[Stored data]
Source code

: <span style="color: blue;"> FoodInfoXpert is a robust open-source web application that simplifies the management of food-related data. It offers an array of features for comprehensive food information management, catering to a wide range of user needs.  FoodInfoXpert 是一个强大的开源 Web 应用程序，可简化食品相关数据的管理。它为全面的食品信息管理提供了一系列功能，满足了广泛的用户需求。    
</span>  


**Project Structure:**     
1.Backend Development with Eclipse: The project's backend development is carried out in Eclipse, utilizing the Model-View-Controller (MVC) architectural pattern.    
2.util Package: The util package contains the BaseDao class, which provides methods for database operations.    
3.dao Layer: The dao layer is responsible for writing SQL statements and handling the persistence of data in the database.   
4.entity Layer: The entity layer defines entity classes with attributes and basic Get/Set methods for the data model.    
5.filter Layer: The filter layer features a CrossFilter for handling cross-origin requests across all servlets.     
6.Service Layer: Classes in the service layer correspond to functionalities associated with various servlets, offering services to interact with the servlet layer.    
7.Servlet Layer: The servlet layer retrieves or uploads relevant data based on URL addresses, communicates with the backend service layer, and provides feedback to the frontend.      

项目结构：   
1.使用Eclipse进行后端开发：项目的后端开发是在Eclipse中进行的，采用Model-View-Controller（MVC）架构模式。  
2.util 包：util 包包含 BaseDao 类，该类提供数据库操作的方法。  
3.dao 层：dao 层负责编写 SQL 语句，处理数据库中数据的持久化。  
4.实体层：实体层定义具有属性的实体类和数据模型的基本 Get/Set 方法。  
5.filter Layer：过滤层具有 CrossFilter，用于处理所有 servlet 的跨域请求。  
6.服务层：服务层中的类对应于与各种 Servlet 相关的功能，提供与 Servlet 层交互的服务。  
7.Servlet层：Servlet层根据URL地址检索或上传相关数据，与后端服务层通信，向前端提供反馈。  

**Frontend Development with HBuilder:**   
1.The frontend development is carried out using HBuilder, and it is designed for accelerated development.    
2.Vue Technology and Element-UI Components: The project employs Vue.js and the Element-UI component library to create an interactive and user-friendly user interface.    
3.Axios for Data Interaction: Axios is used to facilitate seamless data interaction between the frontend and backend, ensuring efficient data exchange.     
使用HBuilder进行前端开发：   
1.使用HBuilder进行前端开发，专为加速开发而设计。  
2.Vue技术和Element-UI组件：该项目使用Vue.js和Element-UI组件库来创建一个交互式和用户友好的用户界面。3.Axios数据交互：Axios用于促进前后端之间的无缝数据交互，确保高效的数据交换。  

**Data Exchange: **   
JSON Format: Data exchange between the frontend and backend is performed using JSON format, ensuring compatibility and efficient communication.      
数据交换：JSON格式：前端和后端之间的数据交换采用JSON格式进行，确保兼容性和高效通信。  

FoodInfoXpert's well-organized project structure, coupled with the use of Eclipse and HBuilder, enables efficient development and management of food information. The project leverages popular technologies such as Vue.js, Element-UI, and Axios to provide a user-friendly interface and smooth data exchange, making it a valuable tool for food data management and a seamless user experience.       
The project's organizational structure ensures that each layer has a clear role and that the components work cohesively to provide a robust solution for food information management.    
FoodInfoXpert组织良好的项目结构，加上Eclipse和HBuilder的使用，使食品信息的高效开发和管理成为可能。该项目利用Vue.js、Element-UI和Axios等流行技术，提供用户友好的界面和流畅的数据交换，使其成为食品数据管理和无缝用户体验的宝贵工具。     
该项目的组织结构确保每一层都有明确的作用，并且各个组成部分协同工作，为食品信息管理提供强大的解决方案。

◆ Problem requirements: With nothing left out, copy every record exactly.

◆ Result:
Source code

: <span style="color: blue;"> FoodInfoXpert is a robust open-source web application that simplifies the management of food-related data. It offers an array of features for comprehensive food information management, catering to a wide range of user needs.  FoodInfoXpert 是一个强大的开源 Web 应用程序，可简化食品相关数据的管理。它为全面的食品信息管理提供了一系列功能，满足了广泛的用户需求。    
</span>  


**Project Structure:**     
1.Backend Development with Eclipse: The project's backend development is carried out in Eclipse, utilizing the Model-View-Controller (MVC) architectural pattern.    
2.util Package: The util package contains the BaseDao class, which provides methods for database operations.    
3.dao Layer: The dao layer is responsible for writing SQL statements and handling the persistence of data in the database.   
4.entity Layer: The entity layer defines entity classes with attributes and basic Get/Set methods for the data model.    
5.filter Layer: The filter layer features a CrossFilter for handling cross-origin requests across all servlets.     
6.Service Layer: Classes in the service layer correspond to functionalities associated with various servlets, offering services to interact with the servlet layer.    
7.Servlet Layer: The servlet layer retrieves or uploads relevant data based on URL addresses, communicates with the backend service layer, and provides feedback to the frontend.      

项目结构：   
1.使用Eclipse进行后端开发：项目的后端开发是在Eclipse中进行的，采用Model-View-Controller（MVC）架构模式。  
2.util 包：util 包包含 BaseDao 类，该类提供数据库操作的方法。  
3.dao 层：dao 层负责编写 SQL 语句，处理数据库中数据的持久化。  
4.实体层：实体层定义具有属性的实体类和数据模型的基本 Get/Set 方法。  
5.filter Layer：过滤层具有 CrossFilter，用于处理所有 servlet 的跨域请求。  
6.服务层：服务层中的类对应于与各种 Servlet 相关的功能，提供与 Servlet 层交互的服务。  
7.Servlet层：Servlet层根据URL地址检索或上传相关数据，与后端服务层通信，向前端提供反馈。  

**Frontend Development with HBuilder:**   
1.The frontend development is carried out using HBuilder, and it is designed for accelerated development.    
2.Vue Technology and Element-UI Components: The project employs Vue.js and the Element-UI component library to create an interactive and user-friendly user interface.    
3.Axios for Data Interaction: Axios is used to facilitate seamless data interaction between the frontend and backend, ensuring efficient data exchange.     
使用HBuilder进行前端开发：   
1.使用HBuilder进行前端开发，专为加速开发而设计。  
2.Vue技术和Element-UI组件：该项目使用Vue.js和Element-UI组件库来创建一个交互式和用户友好的用户界面。3.Axios数据交互：Axios用于促进前后端之间的无缝数据交互，确保高效的数据交换。  

**Data Exchange: **   
JSON Format: Data exchange between the frontend and backend is performed using JSON format, ensuring compatibility and efficient communication.      
数据交换：JSON格式：前端和后端之间的数据交换采用JSON格式进行，确保兼容性和高效通信。  

FoodInfoXpert's well-organized project structure, coupled with the use of Eclipse and HBuilder, enables efficient development and management of food information. The project leverages popular technologies such as Vue.js, Element-UI, and Axios to provide a user-friendly interface and smooth data exchange, making it a valuable tool for food data management and a seamless user experience.       
The project's organizational structure ensures that each layer has a clear role and that the components work cohesively to provide a robust solution for food information management.    
FoodInfoXpert组织良好的项目结构，加上Eclipse和HBuilder的使用，使食品信息的高效开发和管理成为可能。该项目利用Vue.js、Element-UI和Axios等流行技术，提供用户友好的界面和流畅的数据交换，使其成为食品数据管理和无缝用户体验的宝贵工具。     
该项目的组织结构确保每一层都有明确的作用，并且各个组成部分协同工作，为食品信息管理提供强大的解决方案。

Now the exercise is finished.